Developing directly on Kubernetes gives us more confidence that things will work as expected in end user deployments.

This page describes how to use Kubernetes generally, and how to deploy nv-ingest on a local Kubernetes clusters.

NOTE: Unless otherwise noted, all commands below should be run from the root of this repo.

Kubernetes cluster

To start you need a Kubernetes cluster. To get started we recommend using kind which creates a single Docker container with a Kubernetes cluster inside it.
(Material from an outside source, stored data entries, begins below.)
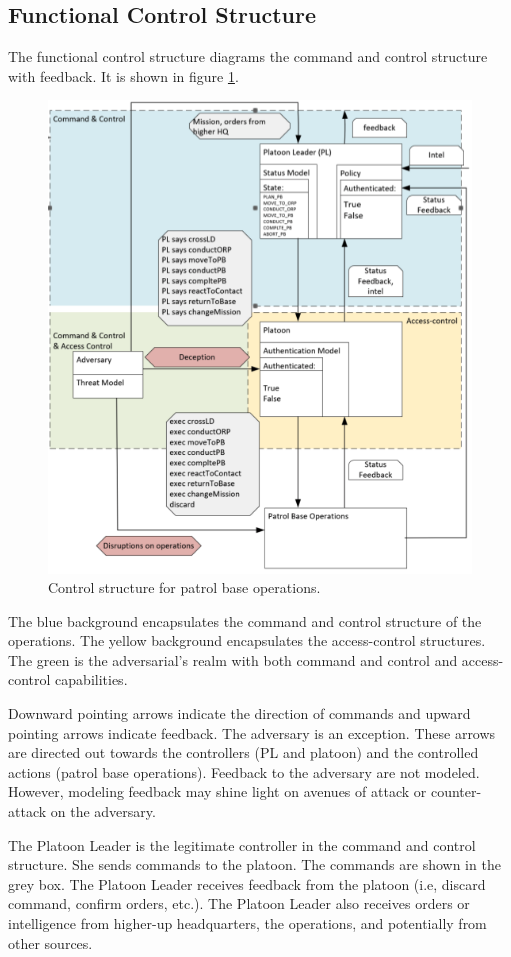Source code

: \documentclass[../../main/main.tex]{subfiles}
\begin{document}
\subsection{Functional Control Structure}
The functional control structure diagrams the command and control structure with feedback.  It is shown in figure \ref{controlstr1}.
\begin{figure}[ht!]
\begin{center}
\includegraphics[width=0.7\linewidth]{../figures/controlstr1}
\caption{Control structure for patrol base operations.}
\label{controlstr1}
\end{center}
\end{figure}
 
The blue background encapsulates the command and control structure of the operations.  The yellow background encapsulates the access-control structures.  The green is the adversarial's realm with both command and control and access-control capabilities.  
 
Downward pointing arrows indicate the direction of commands and upward pointing arrows indicate feedback.  The adversary is an exception. These arrows are directed out towards the controllers (PL and platoon) and the controlled actions (patrol base operations).  Feedback to the adversary are not modeled.  However, modeling feedback may shine light on avenues of attack or counter-attack on the adversary.

The Platoon Leader is the legitimate controller in the command and control structure.  She sends commands to the platoon.  The commands are shown in the grey box.  The Platoon Leader receives feedback from the platoon (i.e, discard command, confirm orders, etc.).  The Platoon Leader also receives orders or intelligence from higher-up headquarters, the operations, and potentially from other sources. 
\end{document}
Also because this the kind cluster needs access to the GPUs on your system you need to install kind-with-gpus. The easiest way to do this is following the instructions laid out in this Github repo https://github.com/klueska/kind-with-gpus-examples/tree/master

Benefits of this:

  • allows many developers on the same system to have isolated Kubernetes clusters
  • enables easy creation/deletion of clusters

Run the following from the root of the repo to create a configuration file for your cluster.

mkdir -p ./.tmp

cat <<EOF > ./.tmp/kind-config.yaml
kind: Cluster
apiVersion: kind.x-k8s.io/v1alpha4
name: nv-ingest-${USER}
nodes:
  - role: control-plane
    image: kindest/node:v1.29.2
  {{- range \$gpu := until numGPUs }}
  - role: worker
    extraMounts:
      # We inject all NVIDIA GPUs using the nvidia-container-runtime.
      # This requires 'accept-nvidia-visible-devices-as-volume-mounts = true' be set
      # in '/etc/nvidia-container-runtime/config.toml'
      - hostPath: /dev/null
        containerPath: /var/run/nvidia-container-devices/{{ \$gpu }}
  {{- end }}
EOF

Then use the nvkind CLI to create your cluster.

nvkind cluster create \
    --config-template ./.tmp/kind-config.yaml

You should see output like this:

Creating cluster "jdyer" ...
 ✓ Ensuring node image (kindest/node:v1.27.11) 🖼
 ✓ Preparing nodes 📦
 ✓ Writing configuration 📜
 ✓ Starting control-plane 🕹️
 ✓ Installing CNI 🔌
 ✓ Installing StorageClass 💾
Set kubectl context to "kind-jdyer"
You can now use your cluster with:

kubectl cluster-info --context kind-jdyer

Have a nice day! 👋

You can list clusters on the system with kind get clusters.

kind get clusters
# jdyer

You can also just use docker ps to see the kind container.

docker ps | grep kind
# aaf5216a3cc8   kindest/node:v1.27.11  "/usr/local/bin/entr…"   44 seconds ago   Up 42 seconds 127.0.0.1:45099->6443/tcp jdyer-control-plane

kind create cluster will do the following:

  • add a context for this cluster to ${HOME}/.kube/config, the default config file used by tools like kubectl
  • change the default context to that one

You should be able to use kubectl immediately, and it should be pointed at that cluster you just created.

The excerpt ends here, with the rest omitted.